Why careers in finance require a lot of learning
A career in finance is about so much more than money, and requires extensive knowledge of a wide range of subjects in order to excel. The number of subsets within each of the finance sectors can make it difficult to home in on a favored career path. For example, a hedge fund employee may be expected to take up roles as a trader, financial analyst, quantitative analyst, marketing manager or regulatory compliance officer. To adapt and thrive in these environments, finance professionals need a solid foundation of education and training.
Education and training
The finance industry is a complex and multifaceted beast with a range of sub-industries and sectors, which is why careers in finance require a lot of learning. A bachelor’s degree is generally a prerequisite for a career in the finance industry, so focus on core subjects, such as business administration, accounting or finance, depending on your dream role. These programs will enable you to learn about finance planning, portfolio assessment and other subjects to prepare you for real-world work. A university such as Maryville offers a bachelors in accounting online, which is a great option for anyone looking for the flexibility pursuing a further education while working. Once you have graduated you then have the option of acquiring a master’s degree, which will further boost your professional aspirations.
Skills to learn
Employers generally attempt to source finance professionals with a well-rounded skill set, made up of a mix of hard, teachable abilities, such as accounting and economics, and soft traits, such as communication and decision-making. While every student will focus on a core subject during their bachelor’s degree, there is a range of courses that are applicable to almost every role in the finance sector. Taking on additional subjects outside of the business school curricula can also give you an edge in the job market. The main areas of study that leading organizations will be looking for include:
Math and finance are fundamentally intertwined, as even the most basic activities require arithmetic. Learning how to solve equations quickly will also stand you in good stead for work in complex financial markets, enable you to compare and contrast large batches of information and determine the best course of action with regard to stocks and shares, if your job role requires it. There is a range of courses available for algebra, calculus and other areas of math that can get you up to speed.
Courses in microeconomics and macroeconomics can improve your understanding of topics, such as banking, recessions, wealth and finance, by helping you to understand how money and resources are used in modern business, and the impact of financial decisions at enterprise level and how these affect the wider economy. Knowledge of marketing trading and how stocks work also ties neatly into this. Finally, accounting and managerial accounting is beneficial, even if you are not focusing on roles such as auditing, as you will be able to record, report and understand the different facets of financial transactions, as well as monitor and manage an enterprise’s budget and expenditure.
Critical thinking is also required for solving problems, understanding behaviors and uncovering trends within the finance industry. Applying this with your math and economics knowledge will do wonders for decision-making. Courses you could take include behavioral finance and behavioral psychology, which both look at the unique motivations of each of the parties within the financial sector.

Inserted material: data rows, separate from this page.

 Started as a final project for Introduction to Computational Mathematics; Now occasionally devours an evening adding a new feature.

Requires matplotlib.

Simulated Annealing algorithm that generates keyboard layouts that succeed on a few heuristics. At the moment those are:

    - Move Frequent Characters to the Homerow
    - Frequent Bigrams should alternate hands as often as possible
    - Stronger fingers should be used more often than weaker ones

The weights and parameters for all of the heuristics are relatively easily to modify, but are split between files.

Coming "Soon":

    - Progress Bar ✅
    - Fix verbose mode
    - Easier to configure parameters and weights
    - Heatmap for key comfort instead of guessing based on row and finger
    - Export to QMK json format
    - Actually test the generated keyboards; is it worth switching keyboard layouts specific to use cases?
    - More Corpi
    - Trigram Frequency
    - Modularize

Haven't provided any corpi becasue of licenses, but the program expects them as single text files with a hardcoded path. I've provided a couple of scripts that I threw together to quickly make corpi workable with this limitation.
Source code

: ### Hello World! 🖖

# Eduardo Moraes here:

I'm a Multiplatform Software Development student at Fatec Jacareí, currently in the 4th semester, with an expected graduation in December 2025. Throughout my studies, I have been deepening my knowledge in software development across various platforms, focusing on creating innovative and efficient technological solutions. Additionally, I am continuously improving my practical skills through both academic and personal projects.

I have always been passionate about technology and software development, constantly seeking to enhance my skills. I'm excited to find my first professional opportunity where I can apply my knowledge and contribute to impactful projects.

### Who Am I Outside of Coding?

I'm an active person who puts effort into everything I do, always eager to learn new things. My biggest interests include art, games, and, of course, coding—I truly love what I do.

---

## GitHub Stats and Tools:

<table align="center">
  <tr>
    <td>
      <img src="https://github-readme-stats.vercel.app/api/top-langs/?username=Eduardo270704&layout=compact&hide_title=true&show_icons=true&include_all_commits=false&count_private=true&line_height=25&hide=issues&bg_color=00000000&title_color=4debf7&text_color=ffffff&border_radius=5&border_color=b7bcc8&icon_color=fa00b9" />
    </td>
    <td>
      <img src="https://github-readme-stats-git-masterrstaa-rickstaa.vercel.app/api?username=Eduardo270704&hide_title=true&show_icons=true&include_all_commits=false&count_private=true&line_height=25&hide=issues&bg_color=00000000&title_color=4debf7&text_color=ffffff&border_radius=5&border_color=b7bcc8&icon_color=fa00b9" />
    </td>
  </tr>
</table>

A writing course will also enable to put your thoughts to paper more coherently and improve communications via letters, reports and memos.
Common key skills
Whether you are working as a bank cashier or are aiming to graduate as a qualified accountant, there are certain skills and attributes that will be transferrable across the finance sector and will be required by almost every employer. Therefore, you should have good all-round IT skills, excellent verbal and oral communications, a logical and analytical mindset for solving problems, an ability to work on your own and with a team, and an awareness and interest of trends in your chosen field.
Specific skill sets
These core attributes should be supplemented by specific skills for your chosen area of the finance industry. For example, investment analysts need to be well versed in the latest market developments, be able to conduct due diligence via in-depth research and be aware of the impact of the political and economic climate on investment potential. Meanwhile, an accountant is expected to be able to digest and make sense of a high volume of information, while a stockbroker will need a greater focus in expressive interpersonal skills to forge relationships that will bring added value to stocks and investments. Corporate finance, on the other hand, is a job role that requires employees to maximize corporate value while mitigating risk by forecasting profits and losses, negotiating lines of credit and coordinating with auditors. As you can see, the job responsibilities can be vastly different.
Finance job roles require a lot of learning, but with a focus on a core subject and a generalist approach to other important areas of finance, you can quickly become a jack-of-all-trades and a master of a certain niche or subset as you look to forge a long-term and successful career in the industry.